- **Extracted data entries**
+++
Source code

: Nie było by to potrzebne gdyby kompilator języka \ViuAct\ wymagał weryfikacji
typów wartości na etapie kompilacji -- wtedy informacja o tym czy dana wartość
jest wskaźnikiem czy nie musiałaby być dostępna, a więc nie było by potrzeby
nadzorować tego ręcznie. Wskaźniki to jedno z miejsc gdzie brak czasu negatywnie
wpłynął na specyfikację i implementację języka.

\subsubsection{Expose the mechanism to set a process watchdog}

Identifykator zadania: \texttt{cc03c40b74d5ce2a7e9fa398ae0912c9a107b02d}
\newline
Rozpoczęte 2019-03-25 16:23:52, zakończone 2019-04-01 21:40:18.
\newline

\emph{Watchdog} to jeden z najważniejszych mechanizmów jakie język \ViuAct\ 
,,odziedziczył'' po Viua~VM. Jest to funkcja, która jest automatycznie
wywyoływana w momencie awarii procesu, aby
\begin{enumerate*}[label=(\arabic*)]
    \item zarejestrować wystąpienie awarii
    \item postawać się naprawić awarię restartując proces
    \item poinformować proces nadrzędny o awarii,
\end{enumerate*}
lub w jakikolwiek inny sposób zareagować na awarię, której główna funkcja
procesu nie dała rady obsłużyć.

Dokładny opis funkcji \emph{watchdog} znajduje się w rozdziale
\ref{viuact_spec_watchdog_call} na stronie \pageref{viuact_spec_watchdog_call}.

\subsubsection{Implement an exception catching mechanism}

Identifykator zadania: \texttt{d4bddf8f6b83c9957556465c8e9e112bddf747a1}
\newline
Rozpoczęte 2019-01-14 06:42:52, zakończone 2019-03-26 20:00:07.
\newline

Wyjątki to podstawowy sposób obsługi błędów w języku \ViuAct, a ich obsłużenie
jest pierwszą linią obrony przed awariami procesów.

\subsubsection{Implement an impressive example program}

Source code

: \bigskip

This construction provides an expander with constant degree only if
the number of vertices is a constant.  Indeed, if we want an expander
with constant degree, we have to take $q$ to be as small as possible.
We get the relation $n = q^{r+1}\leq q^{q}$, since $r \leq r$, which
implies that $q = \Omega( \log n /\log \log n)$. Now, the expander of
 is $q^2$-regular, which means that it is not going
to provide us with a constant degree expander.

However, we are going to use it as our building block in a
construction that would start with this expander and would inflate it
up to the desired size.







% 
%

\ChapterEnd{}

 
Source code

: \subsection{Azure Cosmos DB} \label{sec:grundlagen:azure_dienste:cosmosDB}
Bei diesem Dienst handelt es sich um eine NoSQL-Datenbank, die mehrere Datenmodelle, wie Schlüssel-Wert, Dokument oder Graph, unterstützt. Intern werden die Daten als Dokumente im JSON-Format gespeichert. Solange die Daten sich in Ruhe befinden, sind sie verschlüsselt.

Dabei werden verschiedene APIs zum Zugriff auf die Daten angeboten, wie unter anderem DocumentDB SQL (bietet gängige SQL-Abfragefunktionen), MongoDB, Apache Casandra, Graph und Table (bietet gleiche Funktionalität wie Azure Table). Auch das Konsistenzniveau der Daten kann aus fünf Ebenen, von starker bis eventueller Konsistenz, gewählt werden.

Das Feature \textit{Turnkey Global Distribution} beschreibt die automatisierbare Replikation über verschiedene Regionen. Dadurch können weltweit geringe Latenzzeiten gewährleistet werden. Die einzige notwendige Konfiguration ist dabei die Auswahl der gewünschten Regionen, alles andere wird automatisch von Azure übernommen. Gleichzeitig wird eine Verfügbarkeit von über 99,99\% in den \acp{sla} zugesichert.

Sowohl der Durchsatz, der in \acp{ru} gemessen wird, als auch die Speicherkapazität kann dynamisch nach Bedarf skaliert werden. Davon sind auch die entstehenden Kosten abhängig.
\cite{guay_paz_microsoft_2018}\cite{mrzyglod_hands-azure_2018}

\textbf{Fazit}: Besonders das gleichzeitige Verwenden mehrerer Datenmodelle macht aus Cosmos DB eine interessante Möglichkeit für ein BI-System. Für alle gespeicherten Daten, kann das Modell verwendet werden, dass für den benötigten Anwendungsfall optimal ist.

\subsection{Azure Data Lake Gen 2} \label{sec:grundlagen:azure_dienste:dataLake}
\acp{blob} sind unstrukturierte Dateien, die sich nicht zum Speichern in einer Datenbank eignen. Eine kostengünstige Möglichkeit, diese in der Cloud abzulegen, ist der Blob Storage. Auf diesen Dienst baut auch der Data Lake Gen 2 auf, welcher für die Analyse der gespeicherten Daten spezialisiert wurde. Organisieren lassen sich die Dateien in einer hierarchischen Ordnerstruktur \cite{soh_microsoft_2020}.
+++
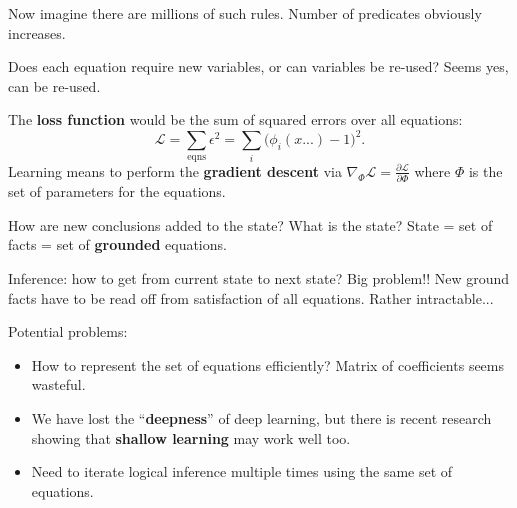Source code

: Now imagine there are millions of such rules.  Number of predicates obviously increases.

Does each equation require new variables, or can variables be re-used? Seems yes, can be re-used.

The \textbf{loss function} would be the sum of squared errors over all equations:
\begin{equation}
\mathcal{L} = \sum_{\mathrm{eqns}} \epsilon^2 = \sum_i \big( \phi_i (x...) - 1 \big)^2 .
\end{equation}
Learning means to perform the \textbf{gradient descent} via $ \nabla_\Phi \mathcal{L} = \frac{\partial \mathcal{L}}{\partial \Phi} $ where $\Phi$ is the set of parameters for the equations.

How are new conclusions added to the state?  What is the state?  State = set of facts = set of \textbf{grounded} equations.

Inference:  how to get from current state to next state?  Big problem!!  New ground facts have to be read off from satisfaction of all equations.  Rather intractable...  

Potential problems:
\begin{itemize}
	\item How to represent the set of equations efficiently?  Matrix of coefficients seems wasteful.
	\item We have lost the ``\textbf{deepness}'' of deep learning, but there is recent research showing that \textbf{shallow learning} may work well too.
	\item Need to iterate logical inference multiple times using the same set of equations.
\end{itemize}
+++
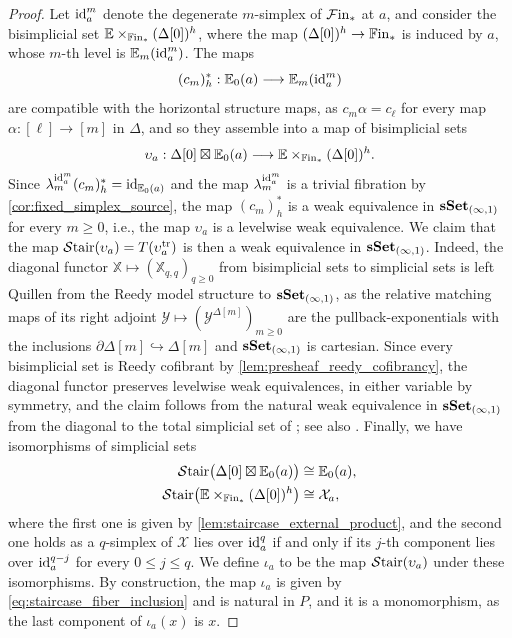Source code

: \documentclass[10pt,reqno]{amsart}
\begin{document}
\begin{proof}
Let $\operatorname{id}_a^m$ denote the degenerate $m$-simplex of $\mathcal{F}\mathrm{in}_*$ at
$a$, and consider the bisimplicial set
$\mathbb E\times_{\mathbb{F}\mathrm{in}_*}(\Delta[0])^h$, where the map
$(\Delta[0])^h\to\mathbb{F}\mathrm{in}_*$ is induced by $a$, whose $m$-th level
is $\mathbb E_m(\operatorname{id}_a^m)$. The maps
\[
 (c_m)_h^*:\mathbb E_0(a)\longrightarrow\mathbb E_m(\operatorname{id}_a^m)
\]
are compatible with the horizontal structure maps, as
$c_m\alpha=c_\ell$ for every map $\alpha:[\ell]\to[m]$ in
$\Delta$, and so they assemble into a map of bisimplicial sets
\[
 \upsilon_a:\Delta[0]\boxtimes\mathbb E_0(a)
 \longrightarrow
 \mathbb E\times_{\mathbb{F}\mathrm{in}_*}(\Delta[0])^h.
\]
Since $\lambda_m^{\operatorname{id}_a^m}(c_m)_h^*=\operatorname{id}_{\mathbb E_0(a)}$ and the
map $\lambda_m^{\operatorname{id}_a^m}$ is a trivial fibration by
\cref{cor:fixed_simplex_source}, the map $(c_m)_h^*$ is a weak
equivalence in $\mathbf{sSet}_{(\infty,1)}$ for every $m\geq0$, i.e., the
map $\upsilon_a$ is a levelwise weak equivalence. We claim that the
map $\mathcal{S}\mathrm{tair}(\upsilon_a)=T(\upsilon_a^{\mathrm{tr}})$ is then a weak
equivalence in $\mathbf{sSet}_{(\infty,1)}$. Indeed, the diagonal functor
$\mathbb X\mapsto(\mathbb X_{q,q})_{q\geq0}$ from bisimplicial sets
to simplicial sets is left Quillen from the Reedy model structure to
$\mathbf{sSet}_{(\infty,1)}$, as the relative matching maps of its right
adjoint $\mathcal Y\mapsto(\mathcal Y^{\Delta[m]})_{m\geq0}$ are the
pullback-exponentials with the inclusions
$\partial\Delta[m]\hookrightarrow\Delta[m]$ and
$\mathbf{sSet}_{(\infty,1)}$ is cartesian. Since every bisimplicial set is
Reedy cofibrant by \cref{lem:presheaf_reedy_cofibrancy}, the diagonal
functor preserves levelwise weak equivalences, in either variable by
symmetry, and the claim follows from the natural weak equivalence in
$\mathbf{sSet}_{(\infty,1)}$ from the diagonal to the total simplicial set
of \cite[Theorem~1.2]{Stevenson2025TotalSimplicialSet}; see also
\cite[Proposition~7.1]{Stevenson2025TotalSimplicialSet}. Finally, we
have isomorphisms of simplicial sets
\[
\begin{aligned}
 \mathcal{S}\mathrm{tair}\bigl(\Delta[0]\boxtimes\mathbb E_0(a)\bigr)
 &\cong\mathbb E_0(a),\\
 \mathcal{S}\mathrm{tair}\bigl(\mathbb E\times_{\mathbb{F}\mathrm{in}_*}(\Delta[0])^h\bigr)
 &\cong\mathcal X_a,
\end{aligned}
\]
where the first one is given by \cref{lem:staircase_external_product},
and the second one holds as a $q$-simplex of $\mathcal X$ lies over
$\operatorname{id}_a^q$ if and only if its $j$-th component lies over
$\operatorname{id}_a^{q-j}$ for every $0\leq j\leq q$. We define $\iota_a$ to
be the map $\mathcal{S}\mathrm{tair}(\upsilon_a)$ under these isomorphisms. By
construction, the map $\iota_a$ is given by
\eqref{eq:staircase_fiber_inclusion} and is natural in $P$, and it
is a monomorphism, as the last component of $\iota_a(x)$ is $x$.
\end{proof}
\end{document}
+++
Once you find the line with "to simplicial sets" in the entries above, output it and each line after it up to and including the line with "functor preserves levelwise", and nothing else.

to simplicial sets is left Quillen from the Reedy model structure to
$\mathbf{sSet}_{(\infty,1)}$, as the relative matching maps of its right
adjoint $\mathcal Y\mapsto(\mathcal Y^{\Delta[m]})_{m\geq0}$ are the
pullback-exponentials with the inclusions
$\partial\Delta[m]\hookrightarrow\Delta[m]$ and
$\mathbf{sSet}_{(\infty,1)}$ is cartesian. Since every bisimplicial set is
Reedy cofibrant by \cref{lem:presheaf_reedy_cofibrancy}, the diagonal
functor preserves levelwise weak equivalences, in either variable by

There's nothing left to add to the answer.